Array ( [0] => Hello, Mr [1] => James [2] => How are you today [3] => )
user3837019
  • 211
  • 1
  • 2
  • 16
  • 1
    Possible duplicate: [Split a text into sentences](http://stackoverflow.com/q/16377437/4577762) – FirstOne Apr 23 '17 at 18:50
  • 1
    @FirstOne Almost. The one you're linking relies on whether there's a letter after a dot / space (Mr. James) would register as 2 sentences with that. I think the only way to do this would be check if the first word after a dot is a valid English dictionary word or just a name. Even so it would be very unreliable – icecub Apr 23 '17 at 18:55
  • 1
    @icecub I didn't flag, just wrote _possible_ ;). Anyways, a google search returned a bunch of results (such as [this](http://stackoverflow.com/questions/2158296/how-to-split-a-paragraph-into-sentences)), but I doubt the op went through all of them. – FirstOne Apr 23 '17 at 19:02
  • @FirstOne Ye I found Natural Language Processing as well. But it's quite a complicated subject. And I wonder how reliable it really is. – icecub Apr 23 '17 at 19:12
  • https://regex101.com/r/nG1gU7/27 – Peter Apr 23 '17 at 19:35
  • @Peter Close, but it fails on other honorifics like "Miss. James" – icecub Apr 23 '17 at 19:38
  • 2
    I think the easiest solution would simply be `/(?<! Mr| Mrs)\./i` and expending the list with all honorifics. – icecub Apr 23 '17 at 19:41
  • 2
    Yes, there isn't perfect solution. There is the closest solution WITH tons of exceptions :) – Peter Apr 23 '17 at 19:43
  • 1
    @Peter Exactly. There's no perfect solution for this problem. Hence I'm not turning this into an answer, haha – icecub Apr 23 '17 at 19:45

1 Answers1

1

You can avoid a lot of exception handling and general misery, if you can ensure that all English sentences are properly spaced at the end of each sentence -- 2 consecutive spaces. This can be difficult when dealing with some digitized strings because sometimes multi-spacing gets condensed to a single space.

This is what I mean:

$Text = "Hello, Mr. James.  How are you today.";
$split = explode("  ", $Text);
var_export($split);
// array ( 0 => 'Hello, Mr. James.', 1 => 'How are you today.', )

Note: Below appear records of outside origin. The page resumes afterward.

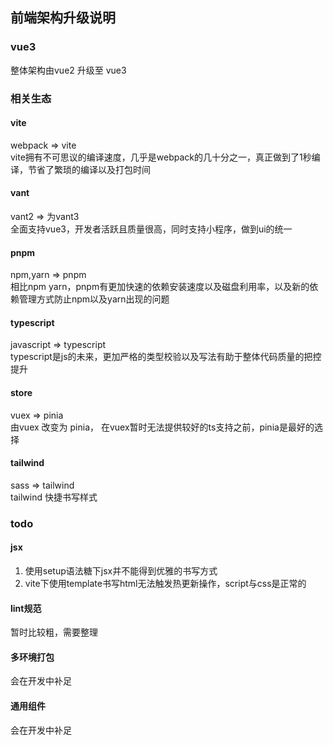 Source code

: ## 前端架构升级说明

### vue3
整体架构由vue2 升级至 vue3

### 相关生态

#### vite
webpack => vite   
vite拥有不可思议的编译速度，几乎是webpack的几十分之一，真正做到了1秒编译，节省了繁琐的编译以及打包时间

#### vant
vant2 => 为vant3   
全面支持vue3，开发者活跃且质量很高，同时支持小程序，做到ui的统一

#### pnpm
npm,yarn => pnpm   
相比npm yarn，pnpm有更加快速的依赖安装速度以及磁盘利用率，以及新的依赖管理方式防止npm以及yarn出现的问题

#### typescript
javascript => typescript    
typescript是js的未来，更加严格的类型校验以及写法有助于整体代码质量的把控提升

#### store
vuex => pinia   
由vuex 改变为 pinia， 在vuex暂时无法提供较好的ts支持之前，pinia是最好的选择

#### tailwind
sass => tailwind   
tailwind 快捷书写样式

### todo
#### jsx
1. 使用setup语法糖下jsx并不能得到优雅的书写方式
2. vite下使用template书写html无法触发热更新操作，script与css是正常的

#### lint规范
暂时比较粗，需要整理

#### 多环境打包
会在开发中补足

#### 通用组件
会在开发中补足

Exploding on each space-space will give you a reliable result. If you want good output, you'll need to use good input.


If you want to blacklist a few predictable substrings that should not be use to split the string, then you can use (*SKIP)(*FAIL) for that.

Code: (Demo)

$text = "Hello, Mr. James. How are you today.";

var_export(
    preg_split('~(?:Mrs?|Miss|Ms|Prof|Rev|Col|Dr)[.?!:](*SKIP)(*F)|[.?!:]+\K\s+~', $text, 0, PREG_SPLIT_NO_EMPTY)
);

Output:

array (
  0 => 'Hello, Mr. James.',
  1 => 'How are you today.',
)
mickmackusa
  • 43,625
  • 12
  • 83
  • 136